It was, therefore, advocating a strong collaboration with the metropolitan, municipal and district assemblies to enforce this mandate, particularly for public buildings and storey buildings, before construction was allowed to start on those projects.

Interacting with stakeholders at a sensitisation programme in Kumasi, the Director-General of GGSA, Isaac Kuuwan Mwinbele, said that was to ensure the safety of the structures and the people who would be using those facilities.

Mr Mwinbele said involving the Geological Survey Authority right from the beginning of the process of issuing building permits would help guide the assembly and the contractors on the preventive measures to be put in place to avert a disaster depending on the nature of the land.

This was because not all the lands were suitable for the siting of some structures and as such, there would be the need for the owners and the assemblies to get the authority involved in the granting of the building permits.

He said already, the authority had been offering this service to the Ghana Highway Authority and the Ministry of Roads and Highways and believed that the time had come for the housing sector to also benefit from this service.

Last Saturday, a six-storey building under construction at the University for Development Studies, City Campus at Sagnarigu in Tamale collapsed.

The incident reportedly occurred after a rainstorm.

Also last Thursday, one person reportedly died after being trapped under the rubble following the collapse of a three-storey building at Nanakrom in the Adentan Municipality in Accra.

This was barely four days after another three-storey building under construction collapsed at SDA Junction at the Adentan side of La-Nkwantanang Madina.

That incident resulted in the death of one person with three others sustaining injuries.

The supervisor of the three-storey building was subsequently arrested by the police and later granted bail while the Municipal Chief Executive for La-Nkwantanang Madina, Jennifer Agyabeng directed the confiscation of the equipment of the contractors after it emerged that the project had no permit.

Also in a preliminary investigation, the Ghana National Fire Service (GNFS) disclosed that the three-storey building collapsed due to a crash of one of the pillars of the building by a concrete mixer resulting in a loss of balance in the building.

Nanakrom incident

When the Daily Graphic visited the scene of the incident at Nanakrom last Friday, it noticed that there were police officers on guard protecting the affected structure.

Portions of the untarred road in front of the house had been red-taped blocking access to vehicles and other residents.

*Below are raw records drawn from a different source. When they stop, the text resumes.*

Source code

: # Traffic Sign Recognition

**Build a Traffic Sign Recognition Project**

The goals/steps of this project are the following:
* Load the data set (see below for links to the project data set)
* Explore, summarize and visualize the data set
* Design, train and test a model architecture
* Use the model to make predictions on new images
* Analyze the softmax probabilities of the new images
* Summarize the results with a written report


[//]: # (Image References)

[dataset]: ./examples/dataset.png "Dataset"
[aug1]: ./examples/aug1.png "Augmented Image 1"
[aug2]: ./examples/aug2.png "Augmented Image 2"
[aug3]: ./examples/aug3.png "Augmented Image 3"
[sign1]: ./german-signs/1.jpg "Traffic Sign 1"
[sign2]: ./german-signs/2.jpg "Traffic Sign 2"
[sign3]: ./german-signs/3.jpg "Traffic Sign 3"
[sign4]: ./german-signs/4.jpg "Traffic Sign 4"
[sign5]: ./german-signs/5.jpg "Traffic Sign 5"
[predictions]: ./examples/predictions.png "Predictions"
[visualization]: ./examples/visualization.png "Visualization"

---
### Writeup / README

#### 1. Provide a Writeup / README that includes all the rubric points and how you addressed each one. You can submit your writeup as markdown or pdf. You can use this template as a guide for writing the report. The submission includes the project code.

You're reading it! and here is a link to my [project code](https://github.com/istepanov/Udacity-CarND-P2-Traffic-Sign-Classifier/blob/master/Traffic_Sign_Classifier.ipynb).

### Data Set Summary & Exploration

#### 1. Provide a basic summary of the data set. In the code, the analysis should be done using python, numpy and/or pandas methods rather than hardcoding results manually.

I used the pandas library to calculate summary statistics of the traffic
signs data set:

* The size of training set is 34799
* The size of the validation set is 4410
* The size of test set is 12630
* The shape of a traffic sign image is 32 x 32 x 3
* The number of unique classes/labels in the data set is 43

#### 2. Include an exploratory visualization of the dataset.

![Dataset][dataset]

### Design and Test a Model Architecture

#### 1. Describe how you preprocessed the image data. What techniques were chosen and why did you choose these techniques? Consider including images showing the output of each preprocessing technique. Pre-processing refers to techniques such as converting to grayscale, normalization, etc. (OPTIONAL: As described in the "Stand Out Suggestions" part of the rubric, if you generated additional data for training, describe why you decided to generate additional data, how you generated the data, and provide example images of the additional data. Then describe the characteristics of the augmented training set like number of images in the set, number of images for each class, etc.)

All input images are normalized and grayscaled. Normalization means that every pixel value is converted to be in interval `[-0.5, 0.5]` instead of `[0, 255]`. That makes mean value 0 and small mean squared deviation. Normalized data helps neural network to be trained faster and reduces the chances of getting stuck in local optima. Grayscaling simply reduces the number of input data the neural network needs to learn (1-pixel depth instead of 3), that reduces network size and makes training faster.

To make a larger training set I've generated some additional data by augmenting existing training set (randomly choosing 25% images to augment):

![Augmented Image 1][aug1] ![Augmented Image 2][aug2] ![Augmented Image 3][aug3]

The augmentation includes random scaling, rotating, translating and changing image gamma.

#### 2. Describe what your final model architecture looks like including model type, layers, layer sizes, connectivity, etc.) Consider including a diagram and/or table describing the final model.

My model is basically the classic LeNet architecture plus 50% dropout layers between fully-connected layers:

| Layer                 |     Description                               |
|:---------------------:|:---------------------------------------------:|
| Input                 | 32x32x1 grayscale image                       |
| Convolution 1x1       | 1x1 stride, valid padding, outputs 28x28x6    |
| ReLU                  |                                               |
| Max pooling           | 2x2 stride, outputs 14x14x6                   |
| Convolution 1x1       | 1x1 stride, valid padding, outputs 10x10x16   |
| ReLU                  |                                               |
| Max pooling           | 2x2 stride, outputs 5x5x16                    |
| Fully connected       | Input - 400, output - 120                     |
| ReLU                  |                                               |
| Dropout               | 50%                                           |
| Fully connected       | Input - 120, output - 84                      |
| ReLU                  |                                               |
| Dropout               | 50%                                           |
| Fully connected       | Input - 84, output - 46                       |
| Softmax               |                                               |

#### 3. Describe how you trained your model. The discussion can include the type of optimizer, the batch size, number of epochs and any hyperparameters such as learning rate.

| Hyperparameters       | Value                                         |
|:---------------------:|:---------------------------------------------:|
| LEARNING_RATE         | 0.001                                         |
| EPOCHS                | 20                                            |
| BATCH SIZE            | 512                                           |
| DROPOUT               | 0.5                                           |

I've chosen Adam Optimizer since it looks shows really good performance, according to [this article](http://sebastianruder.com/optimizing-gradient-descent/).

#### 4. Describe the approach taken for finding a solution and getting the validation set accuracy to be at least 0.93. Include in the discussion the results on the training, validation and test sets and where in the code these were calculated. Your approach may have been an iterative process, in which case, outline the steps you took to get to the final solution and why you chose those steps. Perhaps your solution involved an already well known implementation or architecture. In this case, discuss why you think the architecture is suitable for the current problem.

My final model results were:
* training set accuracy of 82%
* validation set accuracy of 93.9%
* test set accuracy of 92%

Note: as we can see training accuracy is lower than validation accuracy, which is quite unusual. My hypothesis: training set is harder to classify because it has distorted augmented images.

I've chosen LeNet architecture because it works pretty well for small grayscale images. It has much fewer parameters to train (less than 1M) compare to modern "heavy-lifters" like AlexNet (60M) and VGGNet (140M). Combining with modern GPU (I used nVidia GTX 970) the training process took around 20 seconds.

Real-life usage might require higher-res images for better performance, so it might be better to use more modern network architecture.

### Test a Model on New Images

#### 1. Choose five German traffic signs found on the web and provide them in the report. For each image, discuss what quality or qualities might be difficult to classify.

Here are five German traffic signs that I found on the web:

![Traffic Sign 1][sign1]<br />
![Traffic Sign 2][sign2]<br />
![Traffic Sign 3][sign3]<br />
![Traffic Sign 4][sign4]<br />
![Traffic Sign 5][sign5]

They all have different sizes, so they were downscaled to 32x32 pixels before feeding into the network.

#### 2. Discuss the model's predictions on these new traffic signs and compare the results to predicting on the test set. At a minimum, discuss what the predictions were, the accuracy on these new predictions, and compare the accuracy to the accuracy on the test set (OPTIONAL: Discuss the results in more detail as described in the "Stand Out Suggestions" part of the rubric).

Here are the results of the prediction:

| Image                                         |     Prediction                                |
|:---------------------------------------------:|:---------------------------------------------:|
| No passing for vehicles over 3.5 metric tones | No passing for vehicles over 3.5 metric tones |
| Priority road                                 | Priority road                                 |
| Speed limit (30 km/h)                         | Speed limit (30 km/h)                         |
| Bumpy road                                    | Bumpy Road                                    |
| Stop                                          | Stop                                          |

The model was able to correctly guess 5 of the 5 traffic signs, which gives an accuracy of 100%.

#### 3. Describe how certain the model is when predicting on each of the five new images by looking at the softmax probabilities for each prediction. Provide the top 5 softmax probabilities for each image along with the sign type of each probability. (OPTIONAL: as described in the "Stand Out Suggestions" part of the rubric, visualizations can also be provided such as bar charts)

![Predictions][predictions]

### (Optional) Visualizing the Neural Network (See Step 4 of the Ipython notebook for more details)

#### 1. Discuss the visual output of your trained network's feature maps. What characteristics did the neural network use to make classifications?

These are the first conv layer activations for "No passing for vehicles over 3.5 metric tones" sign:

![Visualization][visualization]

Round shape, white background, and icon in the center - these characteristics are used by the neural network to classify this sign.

The Daily Graphic team also observed that the collapse of the three-storey, which was an extension, had affected parts of the original completed single storey on the land.

It also toppled portions of the fence wall to the left of the property.

Eyewitness said the platforms mounted to aid construction works on the structures collapsed a few minutes before the building itself came down last Thursday afternoon, with one of the workers managing to escape though he sustained some injuries.

It took a team made up of the National Disaster Management Organisation (NADMO), 48 Engineers Regiment of the Ghana Armed Forces, Ghana Fire Service (GFS), Ghana Police Service, and Ghana National Dog Academy (GNAD) to help rescue the person who was trapped under the rubble on Friday morning.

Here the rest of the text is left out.